Start of Input data

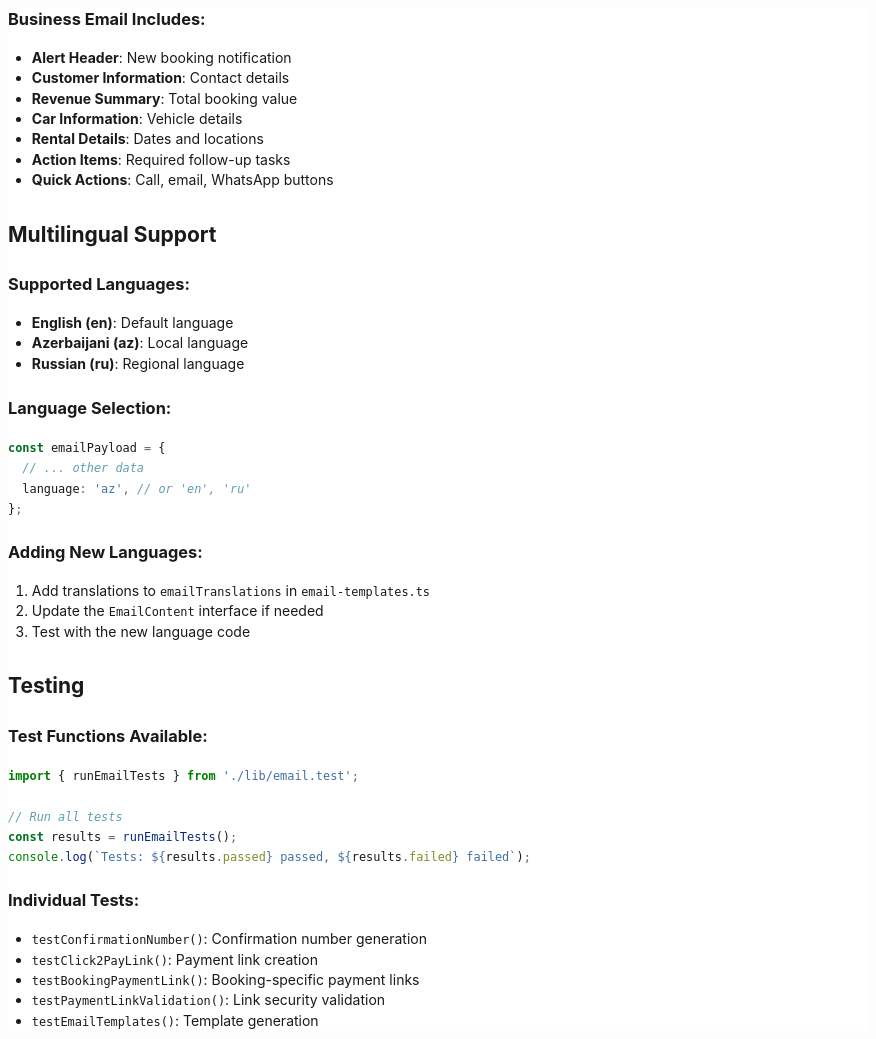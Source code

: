 ### Business Email Includes:

- **Alert Header**: New booking notification
- **Customer Information**: Contact details
- **Revenue Summary**: Total booking value
- **Car Information**: Vehicle details
- **Rental Details**: Dates and locations
- **Action Items**: Required follow-up tasks
- **Quick Actions**: Call, email, WhatsApp buttons

## Multilingual Support

### Supported Languages:

- **English (en)**: Default language
- **Azerbaijani (az)**: Local language
- **Russian (ru)**: Regional language

### Language Selection:

```typescript
const emailPayload = {
  // ... other data
  language: 'az', // or 'en', 'ru'
};
```

### Adding New Languages:

1. Add translations to `emailTranslations` in `email-templates.ts`
2. Update the `EmailContent` interface if needed
3. Test with the new language code

## Testing

### Test Functions Available:

```typescript
import { runEmailTests } from './lib/email.test';

// Run all tests
const results = runEmailTests();
console.log(`Tests: ${results.passed} passed, ${results.failed} failed`);
```

### Individual Tests:

- `testConfirmationNumber()`: Confirmation number generation
- `testClick2PayLink()`: Payment link creation
- `testBookingPaymentLink()`: Booking-specific payment links
- `testPaymentLinkValidation()`: Link security validation
- `testEmailTemplates()`: Template generation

End of Input data

**Exercise**
Reproduce the lines of the entries above from the one with "- **Customer Information**: Contact details" to the one with "Confirmation number generation", both included, exactly and without any other line.

**Answer for the task**
- **Customer Information**: Contact details
- **Revenue Summary**: Total booking value
- **Car Information**: Vehicle details
- **Rental Details**: Dates and locations
- **Action Items**: Required follow-up tasks
- **Quick Actions**: Call, email, WhatsApp buttons

## Multilingual Support

### Supported Languages:

- **English (en)**: Default language
- **Azerbaijani (az)**: Local language
- **Russian (ru)**: Regional language

### Language Selection:

```typescript
const emailPayload = {
  // ... other data
  language: 'az', // or 'en', 'ru'
};
```

### Adding New Languages:

1. Add translations to `emailTranslations` in `email-templates.ts`
2. Update the `EmailContent` interface if needed
3. Test with the new language code

## Testing

### Test Functions Available:

```typescript
import { runEmailTests } from './lib/email.test';

// Run all tests
const results = runEmailTests();
console.log(`Tests: ${results.passed} passed, ${results.failed} failed`);
```

### Individual Tests:

- `testConfirmationNumber()`: Confirmation number generation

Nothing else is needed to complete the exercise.